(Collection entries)
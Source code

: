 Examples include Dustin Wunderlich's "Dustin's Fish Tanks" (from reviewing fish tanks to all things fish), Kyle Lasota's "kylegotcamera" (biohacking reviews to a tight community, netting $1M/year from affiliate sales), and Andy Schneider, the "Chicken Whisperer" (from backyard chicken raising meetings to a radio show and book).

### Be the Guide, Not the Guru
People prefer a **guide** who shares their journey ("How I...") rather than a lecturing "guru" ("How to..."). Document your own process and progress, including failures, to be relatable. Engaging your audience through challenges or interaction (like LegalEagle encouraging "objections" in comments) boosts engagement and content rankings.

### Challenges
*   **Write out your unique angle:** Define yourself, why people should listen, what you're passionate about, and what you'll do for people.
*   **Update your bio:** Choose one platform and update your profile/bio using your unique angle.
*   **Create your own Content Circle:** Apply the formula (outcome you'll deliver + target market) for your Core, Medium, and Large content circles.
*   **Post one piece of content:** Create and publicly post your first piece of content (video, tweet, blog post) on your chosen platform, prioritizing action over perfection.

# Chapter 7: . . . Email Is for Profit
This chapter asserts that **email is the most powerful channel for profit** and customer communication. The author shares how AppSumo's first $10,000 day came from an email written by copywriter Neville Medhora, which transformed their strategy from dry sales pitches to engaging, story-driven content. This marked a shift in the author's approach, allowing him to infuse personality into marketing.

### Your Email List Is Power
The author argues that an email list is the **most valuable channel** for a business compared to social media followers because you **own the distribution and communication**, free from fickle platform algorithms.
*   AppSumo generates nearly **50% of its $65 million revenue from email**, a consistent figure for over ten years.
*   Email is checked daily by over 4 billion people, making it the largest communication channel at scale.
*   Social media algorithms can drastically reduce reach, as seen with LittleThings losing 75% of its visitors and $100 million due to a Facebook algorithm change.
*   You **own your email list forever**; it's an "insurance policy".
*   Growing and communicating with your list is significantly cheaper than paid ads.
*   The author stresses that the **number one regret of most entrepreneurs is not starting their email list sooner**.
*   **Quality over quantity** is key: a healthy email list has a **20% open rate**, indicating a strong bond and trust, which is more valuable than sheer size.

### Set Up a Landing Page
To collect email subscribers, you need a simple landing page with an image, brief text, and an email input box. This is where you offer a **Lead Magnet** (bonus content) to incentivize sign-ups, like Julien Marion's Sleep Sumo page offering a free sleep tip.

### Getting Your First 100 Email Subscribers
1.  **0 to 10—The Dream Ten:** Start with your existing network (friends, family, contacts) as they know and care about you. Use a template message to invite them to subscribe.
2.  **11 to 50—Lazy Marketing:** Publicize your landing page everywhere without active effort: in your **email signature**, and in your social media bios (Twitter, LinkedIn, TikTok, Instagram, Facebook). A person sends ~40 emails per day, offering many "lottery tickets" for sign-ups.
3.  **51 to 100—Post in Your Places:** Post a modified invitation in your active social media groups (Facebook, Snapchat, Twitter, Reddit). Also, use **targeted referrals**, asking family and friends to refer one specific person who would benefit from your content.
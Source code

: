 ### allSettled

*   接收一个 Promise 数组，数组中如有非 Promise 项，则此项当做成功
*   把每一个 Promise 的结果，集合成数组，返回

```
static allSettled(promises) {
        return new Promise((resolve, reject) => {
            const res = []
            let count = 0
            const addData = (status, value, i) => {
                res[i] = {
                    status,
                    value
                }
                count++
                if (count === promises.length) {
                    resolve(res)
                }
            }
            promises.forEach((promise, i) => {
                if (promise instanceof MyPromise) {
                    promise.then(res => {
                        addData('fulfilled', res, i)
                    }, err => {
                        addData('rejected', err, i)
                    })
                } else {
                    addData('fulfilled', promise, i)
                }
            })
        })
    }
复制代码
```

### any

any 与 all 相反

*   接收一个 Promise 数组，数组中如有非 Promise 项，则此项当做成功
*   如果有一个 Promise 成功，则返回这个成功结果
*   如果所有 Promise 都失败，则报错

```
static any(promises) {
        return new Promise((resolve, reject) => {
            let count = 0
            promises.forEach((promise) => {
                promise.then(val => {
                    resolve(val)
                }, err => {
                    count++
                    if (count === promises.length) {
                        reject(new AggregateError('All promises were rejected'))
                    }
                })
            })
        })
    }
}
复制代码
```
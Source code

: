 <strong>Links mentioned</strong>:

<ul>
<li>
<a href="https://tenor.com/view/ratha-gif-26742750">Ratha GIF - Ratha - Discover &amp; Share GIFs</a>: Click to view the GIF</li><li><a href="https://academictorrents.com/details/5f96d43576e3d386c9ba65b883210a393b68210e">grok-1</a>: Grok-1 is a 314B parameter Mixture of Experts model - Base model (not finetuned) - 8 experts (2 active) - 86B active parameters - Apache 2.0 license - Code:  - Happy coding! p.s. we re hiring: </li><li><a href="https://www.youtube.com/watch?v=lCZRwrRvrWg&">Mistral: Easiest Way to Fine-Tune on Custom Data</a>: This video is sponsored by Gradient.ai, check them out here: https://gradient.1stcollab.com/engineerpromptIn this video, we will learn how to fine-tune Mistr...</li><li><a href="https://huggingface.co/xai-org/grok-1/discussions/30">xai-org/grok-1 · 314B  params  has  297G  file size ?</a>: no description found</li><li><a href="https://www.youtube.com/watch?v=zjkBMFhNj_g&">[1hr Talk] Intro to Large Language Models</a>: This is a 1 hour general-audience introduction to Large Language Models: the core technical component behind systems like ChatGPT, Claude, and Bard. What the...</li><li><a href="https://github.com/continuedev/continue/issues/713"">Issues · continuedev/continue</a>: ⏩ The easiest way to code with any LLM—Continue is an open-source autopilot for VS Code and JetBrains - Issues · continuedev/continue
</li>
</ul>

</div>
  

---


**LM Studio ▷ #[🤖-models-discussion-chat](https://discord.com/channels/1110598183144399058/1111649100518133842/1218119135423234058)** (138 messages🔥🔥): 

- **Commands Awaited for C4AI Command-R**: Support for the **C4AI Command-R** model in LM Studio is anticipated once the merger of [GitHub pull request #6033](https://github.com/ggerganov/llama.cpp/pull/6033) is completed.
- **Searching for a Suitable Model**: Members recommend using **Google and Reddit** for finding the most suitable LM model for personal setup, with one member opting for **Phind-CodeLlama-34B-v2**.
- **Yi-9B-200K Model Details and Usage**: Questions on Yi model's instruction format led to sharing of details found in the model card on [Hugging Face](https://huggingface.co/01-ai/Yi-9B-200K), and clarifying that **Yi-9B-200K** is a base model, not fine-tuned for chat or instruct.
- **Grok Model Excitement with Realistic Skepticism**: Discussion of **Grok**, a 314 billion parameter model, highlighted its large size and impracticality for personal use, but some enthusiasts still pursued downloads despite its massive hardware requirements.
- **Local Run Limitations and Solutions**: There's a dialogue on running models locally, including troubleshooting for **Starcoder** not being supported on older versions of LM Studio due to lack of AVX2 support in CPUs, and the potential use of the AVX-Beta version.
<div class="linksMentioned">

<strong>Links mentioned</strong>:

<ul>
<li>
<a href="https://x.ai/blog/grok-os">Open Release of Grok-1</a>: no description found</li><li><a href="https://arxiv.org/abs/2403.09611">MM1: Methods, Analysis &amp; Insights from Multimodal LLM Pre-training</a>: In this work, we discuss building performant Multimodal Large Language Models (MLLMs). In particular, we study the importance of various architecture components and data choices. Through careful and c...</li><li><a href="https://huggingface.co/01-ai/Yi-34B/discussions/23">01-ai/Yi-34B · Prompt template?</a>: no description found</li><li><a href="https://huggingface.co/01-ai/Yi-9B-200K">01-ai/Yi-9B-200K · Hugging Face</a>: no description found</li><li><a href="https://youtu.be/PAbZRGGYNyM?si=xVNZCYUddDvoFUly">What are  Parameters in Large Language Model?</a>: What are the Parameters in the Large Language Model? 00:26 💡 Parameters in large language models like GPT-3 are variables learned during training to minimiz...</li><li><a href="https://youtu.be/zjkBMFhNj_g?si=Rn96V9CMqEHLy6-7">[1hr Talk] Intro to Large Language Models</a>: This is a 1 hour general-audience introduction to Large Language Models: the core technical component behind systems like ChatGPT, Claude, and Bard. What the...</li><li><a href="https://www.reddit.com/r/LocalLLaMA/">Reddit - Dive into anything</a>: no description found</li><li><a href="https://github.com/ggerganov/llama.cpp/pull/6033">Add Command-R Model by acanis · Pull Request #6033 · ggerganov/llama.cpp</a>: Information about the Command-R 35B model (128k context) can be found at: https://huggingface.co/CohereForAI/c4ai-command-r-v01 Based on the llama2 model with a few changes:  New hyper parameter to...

ACTIVITY: From the records above, copy out the line with "do for people.", the line with "email list sooner**.", and every line between them, word for word.

TASK OUTPUT:
*   **Write out your unique angle:** Define yourself, why people should listen, what you're passionate about, and what you'll do for people.
*   **Update your bio:** Choose one platform and update your profile/bio using your unique angle.
*   **Create your own Content Circle:** Apply the formula (outcome you'll deliver + target market) for your Core, Medium, and Large content circles.
*   **Post one piece of content:** Create and publicly post your first piece of content (video, tweet, blog post) on your chosen platform, prioritizing action over perfection.

# Chapter 7: . . . Email Is for Profit
This chapter asserts that **email is the most powerful channel for profit** and customer communication. The author shares how AppSumo's first $10,000 day came from an email written by copywriter Neville Medhora, which transformed their strategy from dry sales pitches to engaging, story-driven content. This marked a shift in the author's approach, allowing him to infuse personality into marketing.

### Your Email List Is Power
The author argues that an email list is the **most valuable channel** for a business compared to social media followers because you **own the distribution and communication**, free from fickle platform algorithms.
*   AppSumo generates nearly **50% of its $65 million revenue from email**, a consistent figure for over ten years.
*   Email is checked daily by over 4 billion people, making it the largest communication channel at scale.
*   Social media algorithms can drastically reduce reach, as seen with LittleThings losing 75% of its visitors and $100 million due to a Facebook algorithm change.
*   You **own your email list forever**; it's an "insurance policy".
*   Growing and communicating with your list is significantly cheaper than paid ads.
*   The author stresses that the **number one regret of most entrepreneurs is not starting their email list sooner**.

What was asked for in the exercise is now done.